10.9.09

O cão multado (por estacionamento proibido) e outras excentricidades



Foi na Austrália: a dona levou o canídeo a passear e, antes de entrar numa loja, deixou-o preso no exterior. Acontece que a senhora, porventura distraída, "estacionou" o cão num lugar proibido – reza a notícia. Vieram dois polícias zelosos e passaram uma multa ao animal. A multa foi afixada na trela do cão. Assim como assim – terão raciocinado os agentes da autoridade – o bicho estava num lugar onde não se podia parar. Não consta que o canídeo tivesse sido agressivo ao ver um dos homens fardados a depositar a multa na trela. O cão não mordeu nos polícias.


Esta história é deliciosa. Um monumento à absurda condição humana. Tanto quanto sei, o que se estaciona são automóveis e outros veículos motorizados ou não – mas veículos e não animais. Nunca me foi dado a conhecer que os cães eram agentes envolvidos no código da estrada. Não têm bilhete de identidade, nem cartão de contribuinte, ou rendimentos próprios. Li a notícia e fiquei mais perplexo com o destino da multa: o cão tem morada própria? Os agentes da autoridade anotaram no bloco de apontamentos o número da licença do animal, para depois endossarem a responsabilidade a quem ali "estacionou" o cão? Admito que estivessem muito atarefados, os zelosos agentes fiscalizadores do trânsito de pessoas e, sabe-se agora, de animais irracionais também. De outro modo, teriam esperado à sombra de uma frondosa árvore até que a dona recolhesse o cão do "estacionamento" proibido.


Cá está um exemplo de cumprimento escrupuloso das regras – o que nuns sítios existe por defeito, noutros abunda em excesso. Se ali ninguém podia parar por haver um sinal de estacionamento proibido, ninguém é mesmo ninguém. Caso contrário, os animais irracionais que pacientemente esperassem pelos donos tinham uma regalia. E como neste mundo moderno todas as desigualdades são intoleráveis, aos senhores agentes não interessava saber se aquele espaço estava ocupado por um cão, um automóvel, uma trotineta, um skate ou uma roulotte.


No domínio da bioética, há quem proponha a atribuição de direitos iguais aos hominídeos e aos animais (e, devo dizê-lo, concordo com a ideia). Admito que esta notícia é um bálsamo, um paradoxal bálsamo, para os seus particulares interesses. Um animal, tal como um humano, pode ser destinatário de uma multa. A igualdade de direitos entre seres racionais e seres irracionais já esteve mais longe. Só é desagradável porque culminou com a desconfortável cominação sobre o canídeo.

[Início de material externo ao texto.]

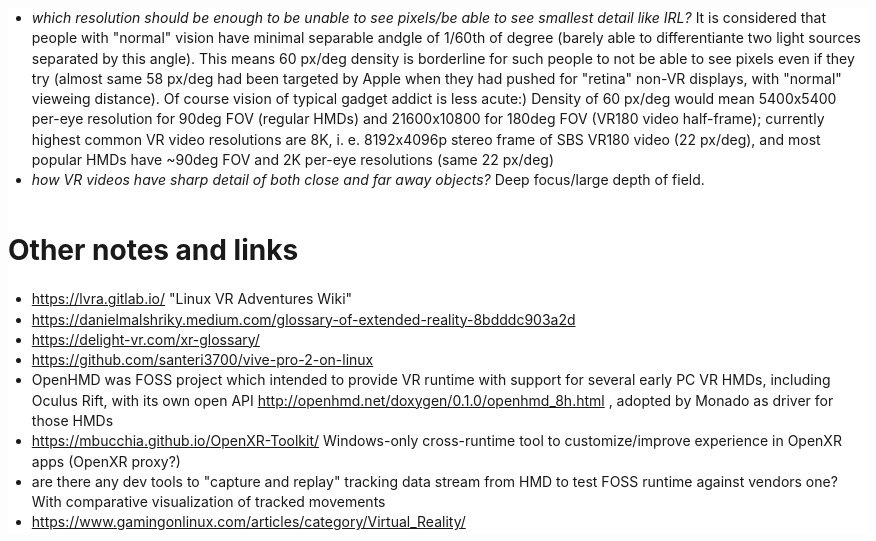 - *which resolution should be enough to be unable to see pixels/be able to see smallest detail like IRL?* It is considered that people with "normal" vision have minimal separable andgle of 1/60th of degree (barely able to differentiante two light sources separated by this angle). This means 60 px/deg density is borderline for such people to not be able to see pixels even if they try (almost same 58 px/deg had been targeted by Apple when they had pushed for "retina" non-VR displays, with "normal" vieweing distance). Of course vision of typical gadget addict is less acute:) Density of 60 px/deg would mean 5400x5400 per-eye resolution for 90deg FOV (regular HMDs) and 21600x10800 for 180deg FOV (VR180 video half-frame); currently highest common VR video resolutions are 8K, i. e. 8192x4096p stereo frame of SBS VR180 video (22 px/deg), and most popular HMDs have ~90deg FOV and 2K per-eye resolutions (same 22 px/deg)
- *how VR videos have sharp detail of both close and far away objects?* Deep focus/large depth of field.

# Other notes and links

- https://lvra.gitlab.io/ "Linux VR Adventures Wiki"
- https://danielmalshriky.medium.com/glossary-of-extended-reality-8bdddc903a2d
- https://delight-vr.com/xr-glossary/
- https://github.com/santeri3700/vive-pro-2-on-linux
- OpenHMD was FOSS project which intended to provide VR runtime with support for several early PC VR HMDs, including Oculus Rift, with its own open API http://openhmd.net/doxygen/0.1.0/openhmd_8h.html , adopted by Monado as driver for those HMDs
- https://mbucchia.github.io/OpenXR-Toolkit/ Windows-only cross-runtime tool to customize/improve experience in OpenXR apps (OpenXR proxy?)
- are there any dev tools to "capture and replay" tracking data stream from HMD to test FOSS runtime against vendors one? With comparative visualization of tracked movements
- https://www.gamingonlinux.com/articles/category/Virtual_Reality/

Não me custa imaginar que os zelosos polícias australianos devem ter aprendido pela mesma cartilha daquele ministro de cá, o da administração interna (o maior cromo deste governo, como é que ele se chama? Já me lembrei: Rui Pereira). Aquela pose de estadista, muito grave, reflectida nos fardamentos que exibam a autoridade de quem representa o detentor do poder sobre os súbditos. Continuando com o exercício imaginativo: se o agente que passou as multas fosse um Rui Pereira dos antípodas, e se fosse convidado a explicar o bizarro acto de multar um cão por estacionamento proibido, teríamos direito a um discurso muito articulado, típico dos tipos que aprenderam a manha toda numa universidade de direito, com muita sofística de permeio com a convicção de quem de uma patranha faz uma verdade irrefutável. Diria o Rui Pereira dos antípodas: a proibição é total e absoluta; atinge pessoas e coisas (e aqui socorria-se da arcaica fórmula das leis que qualifica os animais como coisas). Atiro eu daqui: e extra-terrestres, também?


Não sei se, quando chegaram aos respectivos lares, os agentes da autoridade, decerto de peito inchado por terem passado outra multa de estacionamento, não tinham à espera as respectivas consortes. Elas tinham confeccionado um manjar à base de ração para canídeos.


Uns minutos depois, deparei com uma ideia apresentada na campanha eleitoral pela Frente Ecológica e Humanismo (PEH) (a coligação entre o Movimento Partido da Terra e o Partido Humanista): a "moção de censura popular". Um referendo convocado por petição popular, no máximo duas vezes em cada legislatura, para submeter à consideração dos eleitores a demissão dos titulares dos órgãos de soberania. As utopias não custam nada – estão pelo preço da uva mijona. Admito simpatia pelo espírito da ideia (mais responsabilidade para os eleitos e mais poder efectivo nas mãos dos eleitores – a primeira como consequência, a segunda como causa). Mas existe uma improbabilidade retumbante: só na Austrália é que já possível multar animais irracionais por estacionamento proibido.